Extracted information:
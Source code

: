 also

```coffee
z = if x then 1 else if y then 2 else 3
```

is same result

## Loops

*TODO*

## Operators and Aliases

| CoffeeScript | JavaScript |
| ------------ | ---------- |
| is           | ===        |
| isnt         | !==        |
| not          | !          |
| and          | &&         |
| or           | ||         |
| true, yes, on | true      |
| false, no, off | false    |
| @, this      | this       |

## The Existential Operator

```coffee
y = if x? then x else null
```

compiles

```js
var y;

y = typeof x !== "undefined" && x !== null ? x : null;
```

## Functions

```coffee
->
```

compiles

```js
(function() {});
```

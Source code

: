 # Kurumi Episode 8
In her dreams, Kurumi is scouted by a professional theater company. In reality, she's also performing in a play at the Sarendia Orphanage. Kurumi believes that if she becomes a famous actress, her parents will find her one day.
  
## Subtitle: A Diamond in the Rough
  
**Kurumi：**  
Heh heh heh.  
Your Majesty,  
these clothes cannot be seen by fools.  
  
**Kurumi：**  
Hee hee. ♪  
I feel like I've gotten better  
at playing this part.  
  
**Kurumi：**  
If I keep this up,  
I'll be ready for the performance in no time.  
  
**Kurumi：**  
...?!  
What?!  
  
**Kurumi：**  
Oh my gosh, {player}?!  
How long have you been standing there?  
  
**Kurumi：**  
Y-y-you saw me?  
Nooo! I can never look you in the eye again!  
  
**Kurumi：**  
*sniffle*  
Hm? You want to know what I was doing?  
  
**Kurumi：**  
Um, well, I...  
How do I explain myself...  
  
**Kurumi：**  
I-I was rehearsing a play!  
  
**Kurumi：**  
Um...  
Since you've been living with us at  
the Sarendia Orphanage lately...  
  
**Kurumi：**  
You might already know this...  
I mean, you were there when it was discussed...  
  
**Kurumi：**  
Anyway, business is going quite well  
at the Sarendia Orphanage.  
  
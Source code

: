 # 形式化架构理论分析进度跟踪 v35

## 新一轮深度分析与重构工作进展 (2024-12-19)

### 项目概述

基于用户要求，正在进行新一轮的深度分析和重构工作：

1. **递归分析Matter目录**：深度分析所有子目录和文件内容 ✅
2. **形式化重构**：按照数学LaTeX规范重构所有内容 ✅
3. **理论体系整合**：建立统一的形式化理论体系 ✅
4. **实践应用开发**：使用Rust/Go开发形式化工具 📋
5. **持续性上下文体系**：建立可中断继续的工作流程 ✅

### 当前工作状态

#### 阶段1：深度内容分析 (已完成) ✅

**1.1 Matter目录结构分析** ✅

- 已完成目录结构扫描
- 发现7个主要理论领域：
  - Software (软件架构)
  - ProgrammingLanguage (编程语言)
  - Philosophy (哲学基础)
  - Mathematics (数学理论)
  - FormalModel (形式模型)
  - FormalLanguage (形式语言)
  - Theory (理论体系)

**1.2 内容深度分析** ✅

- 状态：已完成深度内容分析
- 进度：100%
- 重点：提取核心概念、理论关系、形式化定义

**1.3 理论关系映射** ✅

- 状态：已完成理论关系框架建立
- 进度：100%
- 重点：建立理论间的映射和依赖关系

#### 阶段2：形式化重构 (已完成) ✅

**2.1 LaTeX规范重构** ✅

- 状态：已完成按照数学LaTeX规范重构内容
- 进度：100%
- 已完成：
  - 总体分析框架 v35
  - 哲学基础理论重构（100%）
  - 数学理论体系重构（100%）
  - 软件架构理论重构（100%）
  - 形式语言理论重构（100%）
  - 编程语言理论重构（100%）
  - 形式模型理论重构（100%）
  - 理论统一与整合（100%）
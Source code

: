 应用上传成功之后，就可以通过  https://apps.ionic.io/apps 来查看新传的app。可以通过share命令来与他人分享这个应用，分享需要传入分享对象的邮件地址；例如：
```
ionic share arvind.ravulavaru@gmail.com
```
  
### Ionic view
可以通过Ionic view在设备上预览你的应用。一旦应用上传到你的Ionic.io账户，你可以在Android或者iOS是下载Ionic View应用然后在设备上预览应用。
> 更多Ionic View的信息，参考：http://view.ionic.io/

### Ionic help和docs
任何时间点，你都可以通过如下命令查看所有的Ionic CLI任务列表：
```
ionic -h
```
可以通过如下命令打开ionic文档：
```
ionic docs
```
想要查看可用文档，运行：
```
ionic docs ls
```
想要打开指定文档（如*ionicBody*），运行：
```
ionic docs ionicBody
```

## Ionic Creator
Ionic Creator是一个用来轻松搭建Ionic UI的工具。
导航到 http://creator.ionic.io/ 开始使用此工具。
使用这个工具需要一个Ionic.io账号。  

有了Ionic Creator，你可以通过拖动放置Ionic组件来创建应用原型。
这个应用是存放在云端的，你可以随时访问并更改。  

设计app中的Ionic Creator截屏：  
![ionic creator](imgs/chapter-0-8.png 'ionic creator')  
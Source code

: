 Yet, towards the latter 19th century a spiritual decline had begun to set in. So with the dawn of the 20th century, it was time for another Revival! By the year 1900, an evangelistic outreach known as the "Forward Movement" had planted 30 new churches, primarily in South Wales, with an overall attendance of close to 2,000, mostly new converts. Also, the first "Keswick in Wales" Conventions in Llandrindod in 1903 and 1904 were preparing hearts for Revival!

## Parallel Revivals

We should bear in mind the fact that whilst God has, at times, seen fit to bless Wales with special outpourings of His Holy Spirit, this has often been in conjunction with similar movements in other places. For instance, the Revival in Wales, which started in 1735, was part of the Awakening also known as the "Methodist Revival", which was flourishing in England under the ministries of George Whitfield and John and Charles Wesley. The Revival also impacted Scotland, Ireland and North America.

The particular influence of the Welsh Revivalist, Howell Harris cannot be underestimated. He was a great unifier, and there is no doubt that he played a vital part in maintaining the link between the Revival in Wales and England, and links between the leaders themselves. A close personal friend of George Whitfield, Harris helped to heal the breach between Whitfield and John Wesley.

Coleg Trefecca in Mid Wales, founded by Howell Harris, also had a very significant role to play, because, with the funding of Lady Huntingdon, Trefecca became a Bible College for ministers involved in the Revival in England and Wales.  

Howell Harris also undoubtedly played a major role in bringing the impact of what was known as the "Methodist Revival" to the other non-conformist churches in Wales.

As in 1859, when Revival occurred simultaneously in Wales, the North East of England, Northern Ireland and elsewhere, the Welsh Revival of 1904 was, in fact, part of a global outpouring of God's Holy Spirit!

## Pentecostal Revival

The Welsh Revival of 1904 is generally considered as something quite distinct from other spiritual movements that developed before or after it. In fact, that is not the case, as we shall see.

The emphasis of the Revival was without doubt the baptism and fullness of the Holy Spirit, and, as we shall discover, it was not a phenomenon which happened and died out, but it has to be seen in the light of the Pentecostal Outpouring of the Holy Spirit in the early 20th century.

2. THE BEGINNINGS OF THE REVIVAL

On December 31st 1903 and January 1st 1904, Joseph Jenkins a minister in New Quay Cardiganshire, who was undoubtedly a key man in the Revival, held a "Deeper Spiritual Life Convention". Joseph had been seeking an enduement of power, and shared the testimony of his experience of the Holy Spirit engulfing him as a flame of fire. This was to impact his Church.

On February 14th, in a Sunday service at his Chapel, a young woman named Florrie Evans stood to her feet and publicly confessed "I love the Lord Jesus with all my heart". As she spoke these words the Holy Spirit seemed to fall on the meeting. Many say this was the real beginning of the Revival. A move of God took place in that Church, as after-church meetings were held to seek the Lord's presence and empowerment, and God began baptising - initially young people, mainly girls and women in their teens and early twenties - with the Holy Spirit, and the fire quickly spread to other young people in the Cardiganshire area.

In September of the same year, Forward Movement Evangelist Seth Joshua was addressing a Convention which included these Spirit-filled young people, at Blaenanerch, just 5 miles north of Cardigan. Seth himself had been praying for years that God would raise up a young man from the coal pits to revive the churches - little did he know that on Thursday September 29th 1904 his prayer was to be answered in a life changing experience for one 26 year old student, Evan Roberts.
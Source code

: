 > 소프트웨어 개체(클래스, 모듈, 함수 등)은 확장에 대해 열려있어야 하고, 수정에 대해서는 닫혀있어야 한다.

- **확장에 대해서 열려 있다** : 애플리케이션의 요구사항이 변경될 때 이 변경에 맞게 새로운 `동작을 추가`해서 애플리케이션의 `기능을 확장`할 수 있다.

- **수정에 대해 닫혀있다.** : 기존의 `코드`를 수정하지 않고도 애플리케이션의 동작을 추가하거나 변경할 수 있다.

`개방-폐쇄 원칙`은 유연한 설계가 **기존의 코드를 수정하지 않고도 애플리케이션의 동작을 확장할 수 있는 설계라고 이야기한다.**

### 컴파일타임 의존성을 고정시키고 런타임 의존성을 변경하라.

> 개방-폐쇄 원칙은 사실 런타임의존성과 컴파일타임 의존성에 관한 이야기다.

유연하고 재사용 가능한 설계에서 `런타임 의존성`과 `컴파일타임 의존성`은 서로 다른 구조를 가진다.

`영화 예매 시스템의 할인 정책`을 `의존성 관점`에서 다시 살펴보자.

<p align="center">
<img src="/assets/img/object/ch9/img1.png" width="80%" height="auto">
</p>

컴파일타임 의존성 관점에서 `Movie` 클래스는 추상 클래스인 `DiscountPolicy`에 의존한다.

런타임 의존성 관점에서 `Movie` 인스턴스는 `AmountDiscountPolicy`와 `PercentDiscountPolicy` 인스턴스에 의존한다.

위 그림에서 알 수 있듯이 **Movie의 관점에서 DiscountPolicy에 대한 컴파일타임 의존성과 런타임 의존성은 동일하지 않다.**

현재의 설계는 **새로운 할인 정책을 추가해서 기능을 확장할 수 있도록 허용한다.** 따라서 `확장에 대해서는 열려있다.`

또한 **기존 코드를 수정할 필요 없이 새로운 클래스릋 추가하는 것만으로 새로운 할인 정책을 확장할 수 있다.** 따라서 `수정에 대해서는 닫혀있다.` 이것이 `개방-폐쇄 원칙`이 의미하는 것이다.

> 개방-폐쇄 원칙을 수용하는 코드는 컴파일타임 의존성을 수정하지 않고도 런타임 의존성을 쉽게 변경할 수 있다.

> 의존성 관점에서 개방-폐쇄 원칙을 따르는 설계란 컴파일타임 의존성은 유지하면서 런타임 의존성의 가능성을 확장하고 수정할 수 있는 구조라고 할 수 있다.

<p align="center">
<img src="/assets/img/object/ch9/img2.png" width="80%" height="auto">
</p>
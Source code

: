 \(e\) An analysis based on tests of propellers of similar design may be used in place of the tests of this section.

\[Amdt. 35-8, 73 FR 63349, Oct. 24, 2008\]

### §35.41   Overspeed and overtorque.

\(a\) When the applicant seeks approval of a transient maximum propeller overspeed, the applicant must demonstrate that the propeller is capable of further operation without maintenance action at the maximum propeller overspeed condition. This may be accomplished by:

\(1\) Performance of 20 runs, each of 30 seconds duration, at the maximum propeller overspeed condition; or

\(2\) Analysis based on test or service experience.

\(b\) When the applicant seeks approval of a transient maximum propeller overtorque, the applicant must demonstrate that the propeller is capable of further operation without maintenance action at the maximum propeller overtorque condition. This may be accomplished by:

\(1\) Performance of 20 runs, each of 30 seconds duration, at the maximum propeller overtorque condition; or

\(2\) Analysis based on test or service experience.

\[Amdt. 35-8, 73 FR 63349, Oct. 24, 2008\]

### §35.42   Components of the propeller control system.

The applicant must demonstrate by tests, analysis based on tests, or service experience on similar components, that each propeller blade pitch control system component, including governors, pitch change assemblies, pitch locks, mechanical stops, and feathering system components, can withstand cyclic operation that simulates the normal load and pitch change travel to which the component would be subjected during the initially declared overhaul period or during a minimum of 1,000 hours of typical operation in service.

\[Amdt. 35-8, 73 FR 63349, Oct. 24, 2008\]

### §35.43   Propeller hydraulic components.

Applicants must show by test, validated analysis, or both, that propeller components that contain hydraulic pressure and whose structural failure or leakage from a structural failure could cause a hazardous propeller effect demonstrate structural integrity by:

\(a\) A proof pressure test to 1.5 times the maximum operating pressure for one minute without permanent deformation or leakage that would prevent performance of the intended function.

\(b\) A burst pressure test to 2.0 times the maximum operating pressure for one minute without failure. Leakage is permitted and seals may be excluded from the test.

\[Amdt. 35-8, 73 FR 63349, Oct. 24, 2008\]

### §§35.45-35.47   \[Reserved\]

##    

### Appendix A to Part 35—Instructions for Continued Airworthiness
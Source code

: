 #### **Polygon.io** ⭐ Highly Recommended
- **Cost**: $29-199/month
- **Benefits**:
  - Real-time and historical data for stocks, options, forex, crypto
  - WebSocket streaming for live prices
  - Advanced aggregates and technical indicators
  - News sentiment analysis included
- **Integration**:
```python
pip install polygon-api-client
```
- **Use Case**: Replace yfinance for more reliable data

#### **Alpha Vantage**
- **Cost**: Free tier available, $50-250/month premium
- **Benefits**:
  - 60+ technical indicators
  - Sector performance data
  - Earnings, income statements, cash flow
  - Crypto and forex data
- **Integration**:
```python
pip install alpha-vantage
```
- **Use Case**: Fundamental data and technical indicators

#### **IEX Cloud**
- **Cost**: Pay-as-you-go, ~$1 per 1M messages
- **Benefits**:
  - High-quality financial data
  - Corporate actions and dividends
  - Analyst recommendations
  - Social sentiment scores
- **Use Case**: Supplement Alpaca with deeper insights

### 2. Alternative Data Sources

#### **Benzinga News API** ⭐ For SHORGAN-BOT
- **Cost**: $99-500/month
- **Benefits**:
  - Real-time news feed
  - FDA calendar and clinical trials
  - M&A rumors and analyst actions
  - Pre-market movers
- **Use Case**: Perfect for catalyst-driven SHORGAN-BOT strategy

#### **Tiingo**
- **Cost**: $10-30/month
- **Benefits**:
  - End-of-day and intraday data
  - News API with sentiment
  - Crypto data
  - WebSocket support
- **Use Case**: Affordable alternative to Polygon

Task to carry out:
Your answer should be the lines from the one containing "- Corporate actions and dividends" to the end of the entries above, restated exactly and alone.

Finished exercise:
  - Corporate actions and dividends
  - Analyst recommendations
  - Social sentiment scores
- **Use Case**: Supplement Alpaca with deeper insights

### 2. Alternative Data Sources

#### **Benzinga News API** ⭐ For SHORGAN-BOT
- **Cost**: $99-500/month
- **Benefits**:
  - Real-time news feed
  - FDA calendar and clinical trials
  - M&A rumors and analyst actions
  - Pre-market movers
- **Use Case**: Perfect for catalyst-driven SHORGAN-BOT strategy

#### **Tiingo**
- **Cost**: $10-30/month
- **Benefits**:
  - End-of-day and intraday data
  - News API with sentiment
  - Crypto data
  - WebSocket support
- **Use Case**: Affordable alternative to Polygon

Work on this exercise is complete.